# Masking in Italian Configuration



## sobenson (Oct 27, 2007)

I have a rider that is asking for, "5 pairs of black velour legs in Italian configuration". What is Italian configuration?


----------



## avkid (Oct 27, 2007)

Red, White and Green with pleats in between each?

Call Rose Brand or your local drape shop and ask.

Rose Brand East
Secaucus, NJ
Toll Free: 1-800-223-1624


----------



## derekleffew (Oct 27, 2007)

Downstage set of legs is widest, upstage set is narrowest, ones in between follow the diagonal line from downstage to upstage on each side of centerline. Sometimes, but not always, the overhead borders do the same thing: downstage is highest, upstage is lowest.

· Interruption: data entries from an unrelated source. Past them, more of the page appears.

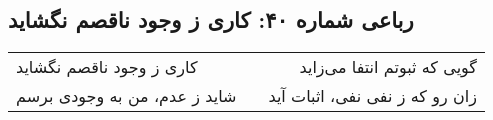 \begin{center}
\section*{رباعی شماره ۴۰: کاری ز وجود ناقصم نگشاید}
\label{sec:040}
\begin{longtable}{l p{0.5cm} r}
کاری ز وجود ناقصم نگشاید
&&
گویی که ثبوتم انتفا می‌زاید
\\
شاید ز عدم، من به وجودی برسم
&&
زان رو که ز نفی نفی، اثبات آید
\\
\end{longtable}
\end{center}
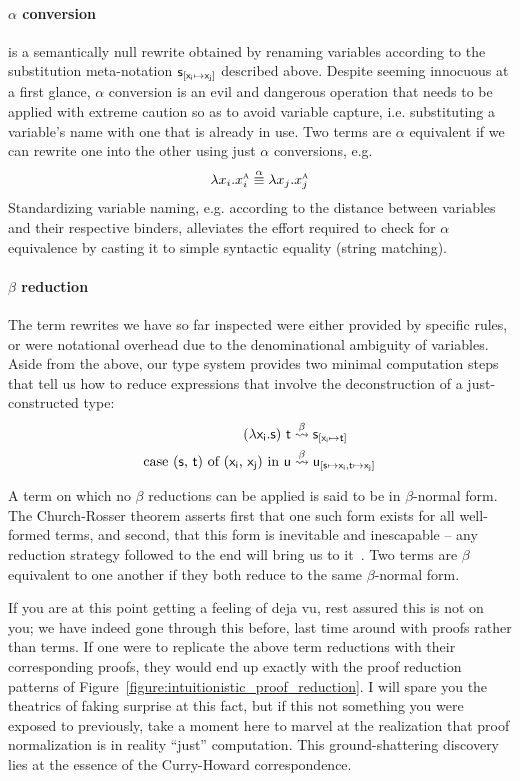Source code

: \paragraph{$\alpha$ conversion} is a semantically null rewrite obtained by renaming variables according to the substitution meta-notation $\mathsf{s}_{[\mathsf{x_i } \mapsto \mathsf{x_j}]}$ described above. 
Despite seeming innocuous at a first glance, $\alpha$ conversion is an evil and dangerous operation that needs to be applied with extreme caution so as to avoid variable capture, i.e. substituting a variable's name with one that is already in use.  
Two terms are $\alpha$ equivalent if we can rewrite one into the other using just $\alpha$ conversions, e.g.
\[
	\lambda x_i .x_i ^{\smallprop{A}} \overset{\alpha}{\equiv} \lambda x_j.x_j^{\smallprop{A}}
\]
Standardizing variable naming, e.g. according to the distance between variables and their respective binders, alleviates the effort required to check for $\alpha$ equivalence by casting it to simple syntactic equality (string matching).

\paragraph{$\beta$ reduction}
The term rewrites we have so far inspected were either provided by specific rules, or were notational overhead due to the denominational ambiguity of variables.
Aside from the above, our type system provides two minimal computation steps that tell us how to reduce expressions that involve the deconstruction of a just-constructed type:
\begin{align*}
(\mathsf{\lambda x_i .s})~\mathsf{t} & \overset{\beta}{\leadsto} \mathsf{s}_{[\mathsf{x_i } \mapsto \mathsf{t}]}\\
\textrm{case (\ensuremath{\mathsf{s}}, \ensuremath{\mathsf{t}}) of (\ensuremath{\mathsf{x_i }}, \ensuremath{\mathsf{x_j}}) in \ensuremath{\mathsf{u}}} & \overset{\beta}{\leadsto} \mathsf{u_{[\mathsf{s} \mapsto \mathsf{x_i }, \mathsf{t} \mapsto \mathsf{x_j}]}}
\end{align*}

A term on which no $\beta$ reductions can be applied is said to be in $\beta$-normal form.
The Church-Rosser theorem asserts first that one such form exists for all well-formed terms, and second, that this form is inevitable and inescapable -- any reduction strategy followed to the end will bring us to it~\cite{barendregt1984lambda}.
Two terms are $\beta$ equivalent to one another if they both reduce to the same $\beta$-normal form.

If you are at this point getting a feeling of deja vu, rest assured this is not on you; we have indeed gone through this before, last time around with proofs rather than terms.
If one were to replicate the above term reductions with their corresponding proofs, they would end up exactly with the proof reduction patterns of Figure~\ref{figure:intuitionistic_proof_reduction}.
I will spare you the theatrics of faking surprise at this fact, but if this not something you were exposed to previously, take a moment here to marvel at the realization that proof normalization is in reality ``just'' computation.
This ground-shattering discovery lies at the essence of the Curry-Howard correspondence.

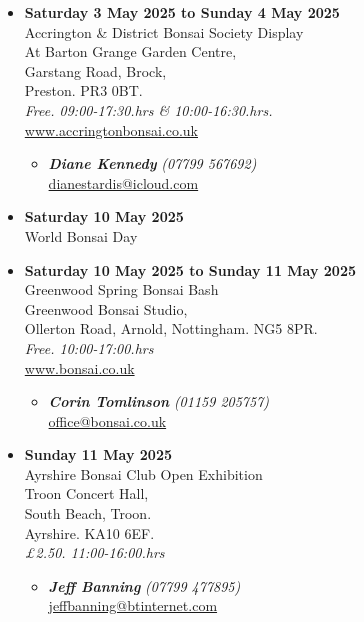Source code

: \begin{itemize}
    \item \textbf{Saturday 3 May 2025 to Sunday 4 May 2025}
    \\
    Accrington \& District Bonsai Society Display \\
    At Barton Grange Garden Centre, \\
    Garstang Road, Brock, \\
    Preston. PR3 0BT.
    \\
    \emph{Free. 09:00-17:30.hrs \& 10:00-16:30.hrs.}
    \\
    \href{https://www.accringtonbonsai.co.uk}{www.accringtonbonsai.co.uk}
    \begin{itemize}
        \item \textbf{\emph{Diane Kennedy}} \emph{(07799 567692)} \\
        \href{mailto:dianestardis@icloud.com}{dianestardis@icloud.com}
    \end{itemize}

    \item \textbf{Saturday 10 May 2025}
    \\
    World Bonsai Day

    \item \textbf{Saturday 10 May 2025 to Sunday 11 May 2025}
    \\
    Greenwood Spring Bonsai Bash \\
    Greenwood Bonsai Studio, \\
    Ollerton Road, Arnold, Nottingham. NG5 8PR.
    \\
    \emph{Free. 10:00-17:00.hrs}
    \\
    \href{https://www.bonsai.co.uk}{www.bonsai.co.uk}
    \begin{itemize}
        \item \textbf{\emph{Corin Tomlinson}} \emph{(01159 205757)} \\
        \href{mailto:office@bonsai.co.uk}{office@bonsai.co.uk}
    \end{itemize}

    \item \textbf{Sunday 11 May 2025}
    \\
    Ayrshire Bonsai Club Open Exhibition \\
    Troon Concert Hall, \\
    South Beach, Troon. \\
    Ayrshire. KA10 6EF.
    \\
    \emph{£2.50. 11:00-16:00.hrs}
    \begin{itemize}
        \item \textbf{\emph{Jeff Banning}} \emph{(07799 477895)} \\
        \href{mailto:jeffbanning@btinternet.com}{jeffbanning@btinternet.com}
    \end{itemize}


\end{itemize}
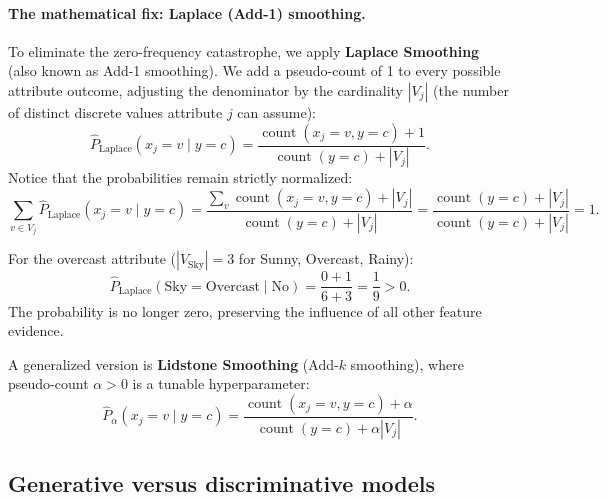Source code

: \paragraph{The mathematical fix: Laplace (Add-1) smoothing.}
To eliminate the zero-frequency catastrophe, we apply \textbf{Laplace Smoothing} (also known as Add-1 smoothing). We add a pseudo-count of 1 to every possible attribute outcome, adjusting the denominator by the cardinality $|V_j|$ (the number of distinct discrete values attribute $j$ can assume):
\begin{equation}
\hat{P}_{\text{Laplace}}(x_j = v \mid y = c) = \frac{\operatorname{count}(x_j = v, y = c) + 1}{\operatorname{count}(y = c) + |V_j|}.
\label{eq:laplace_smoothing_formula}
\end{equation}
Notice that the probabilities remain strictly normalized:
\begin{equation}
\sum_{v \in V_j} \hat{P}_{\text{Laplace}}(x_j = v \mid y = c) = \frac{\sum_v \operatorname{count}(x_j = v, y = c) + |V_j|}{\operatorname{count}(y = c) + |V_j|} = \frac{\operatorname{count}(y = c) + |V_j|}{\operatorname{count}(y = c) + |V_j|} = 1.
\end{equation}

For the overcast attribute ($|V_{\text{Sky}}| = 3$ for Sunny, Overcast, Rainy):
\begin{equation}
\hat{P}_{\text{Laplace}}(\text{Sky}=\text{Overcast} \mid \text{No}) = \frac{0 + 1}{6 + 3} = \frac{1}{9} > 0.
\end{equation}
The probability is no longer zero, preserving the influence of all other feature evidence. 

A generalized version is \textbf{Lidstone Smoothing} (Add-$k$ smoothing), where pseudo-count $\alpha > 0$ is a tunable hyperparameter:
\begin{equation}
\hat{P}_{\alpha}(x_j = v \mid y = c) = \frac{\operatorname{count}(x_j = v, y = c) + \alpha}{\operatorname{count}(y = c) + \alpha |V_j|}.
\label{eq:lidstone_smoothing}
\end{equation}

\subsection{Generative versus discriminative models}
\label{sec:generative_vs_discriminative}

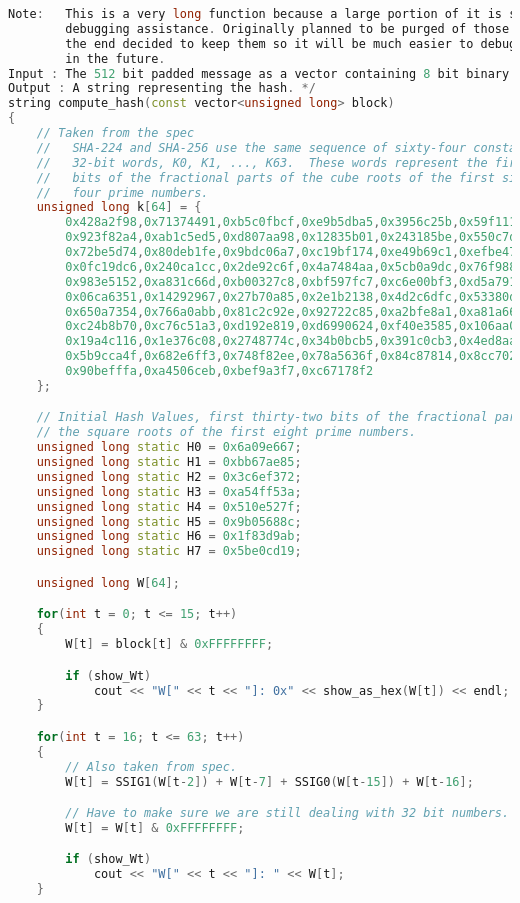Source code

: \begin{lstlisting}[language = C++]
Note:	This is a very long function because a large portion of it is solely
		debugging assistance. Originally planned to be purged of those but in
		the end decided to keep them so it will be much easier to debug this
		in the future.
Input : The 512 bit padded message as a vector containing 8 bit binary ASCII values.
Output : A string representing the hash. */
string compute_hash(const vector<unsigned long> block)
{
	// Taken from the spec
	//   SHA-224 and SHA-256 use the same sequence of sixty-four constant
	//   32-bit words, K0, K1, ..., K63.  These words represent the first 32
	//   bits of the fractional parts of the cube roots of the first sixty-
	//   four prime numbers.
	unsigned long k[64] = {
		0x428a2f98,0x71374491,0xb5c0fbcf,0xe9b5dba5,0x3956c25b,0x59f111f1,
		0x923f82a4,0xab1c5ed5,0xd807aa98,0x12835b01,0x243185be,0x550c7dc3,
		0x72be5d74,0x80deb1fe,0x9bdc06a7,0xc19bf174,0xe49b69c1,0xefbe4786,
		0x0fc19dc6,0x240ca1cc,0x2de92c6f,0x4a7484aa,0x5cb0a9dc,0x76f988da,
		0x983e5152,0xa831c66d,0xb00327c8,0xbf597fc7,0xc6e00bf3,0xd5a79147,
		0x06ca6351,0x14292967,0x27b70a85,0x2e1b2138,0x4d2c6dfc,0x53380d13,
		0x650a7354,0x766a0abb,0x81c2c92e,0x92722c85,0xa2bfe8a1,0xa81a664b,
		0xc24b8b70,0xc76c51a3,0xd192e819,0xd6990624,0xf40e3585,0x106aa070,
		0x19a4c116,0x1e376c08,0x2748774c,0x34b0bcb5,0x391c0cb3,0x4ed8aa4a,
		0x5b9cca4f,0x682e6ff3,0x748f82ee,0x78a5636f,0x84c87814,0x8cc70208,
		0x90befffa,0xa4506ceb,0xbef9a3f7,0xc67178f2
	};

	// Initial Hash Values, first thirty-two bits of the fractional parts of
	// the square roots of the first eight prime numbers. 
	unsigned long static H0 = 0x6a09e667;
	unsigned long static H1 = 0xbb67ae85;
	unsigned long static H2 = 0x3c6ef372;
	unsigned long static H3 = 0xa54ff53a;
	unsigned long static H4 = 0x510e527f;
	unsigned long static H5 = 0x9b05688c;
	unsigned long static H6 = 0x1f83d9ab;
	unsigned long static H7 = 0x5be0cd19;

	unsigned long W[64];

	for(int t = 0; t <= 15; t++)
	{
		W[t] = block[t] & 0xFFFFFFFF;

		if (show_Wt)
			cout << "W[" << t << "]: 0x" << show_as_hex(W[t]) << endl;
	}

	for(int t = 16; t <= 63; t++)
	{
		// Also taken from spec.
		W[t] = SSIG1(W[t-2]) + W[t-7] + SSIG0(W[t-15]) + W[t-16];

		// Have to make sure we are still dealing with 32 bit numbers.
		W[t] = W[t] & 0xFFFFFFFF;

		if (show_Wt)
			cout << "W[" << t << "]: " << W[t];
	}


\end{lstlisting}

The term comes from the Italian Renaissance to enhance the painter's "forced perspective." Pretty much ruins lighting positions, sightlines, and exposes more black velour leg than is necessary. I'm guessing this is a small company used to playing larger stages, and this is their attempt to make the stage seem more intimate.

If you thinks it's gonna hurt you, just move each set of legs onstage 1' L&R of C.L. than the next set downstage and you will have fulfilled the rider. No matter what, be prepared to rehang the legs upon the company's arrival.


----------



## sobenson (Oct 29, 2007)

So is there a mathematical expression for an Italian config, like if the second drape is X feet back the opening shrinks Y feet, or is it all preference of the performer?


----------



## Footer (Oct 29, 2007)

Not really, Basically, move each leg in besides the 1st 2' beyond the one before it. So... 1st legs is 40', next is 36', next is 32', next is 28'. Bordors the same, 28',26',24',22'....


----------